What is being asked: While reading through the material below, copy each line that holds the word "https".

*** Block opens ***

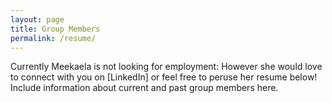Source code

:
 ```yaml
---
layout: page
title: Group Members
permalink: /resume/
---
```

Currently Meekaela is not looking for employment: However she would love to connect with you on [LinkedIn] or feel free to peruse her resume below!
Include information about current and past group members here. 

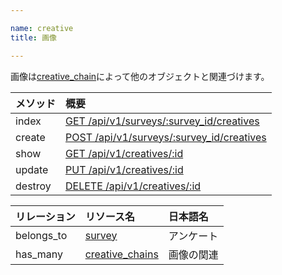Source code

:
 ```yaml
---

name: creative
title: 画像

---
```



画像は[creative_chain](#creative_chain)によって他のオブジェクトと関連づけます。

|メソッド|概要|
|:---|:---|
|index|[GET /api/v1/surveys/:survey_id/creatives](#creative_index)|
|create|[POST /api/v1/surveys/:survey_id/creatives](#creative_create)|
|show|[GET /api/v1/creatives/:id](#creative_show)|
|update|[PUT /api/v1/creatives/:id](#creative_update)|
|destroy|[DELETE /api/v1/creatives/:id](#creative_delete)|

|リレーション|リソース名|日本語名|
|:---|:---|:---|
|belongs_to|[survey](#survey)|アンケート|
|has_many|[creative_chains](#creative_chain)|画像の関連|

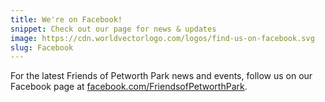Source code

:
 ```yaml
---
title: We're on Facebook!
snippet: Check out our page for news & updates
image: https://cdn.worldvectorlogo.com/logos/find-us-on-facebook.svg
slug: Facebook
---
```


For the latest Friends of Petworth Park news and events, follow us on our Facebook page at <a href="https://www.facebook.com/FriendsofPetworthPark/">facebook.com/FriendsofPetworthPark</a>.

*** Block closes ***

Response below:
image: https://cdn.worldvectorlogo.com/logos/find-us-on-facebook.svg
For the latest Friends of Petworth Park news and events, follow us on our Facebook page at <a href="https://www.facebook.com/FriendsofPetworthPark/">facebook.com/FriendsofPetworthPark</a>.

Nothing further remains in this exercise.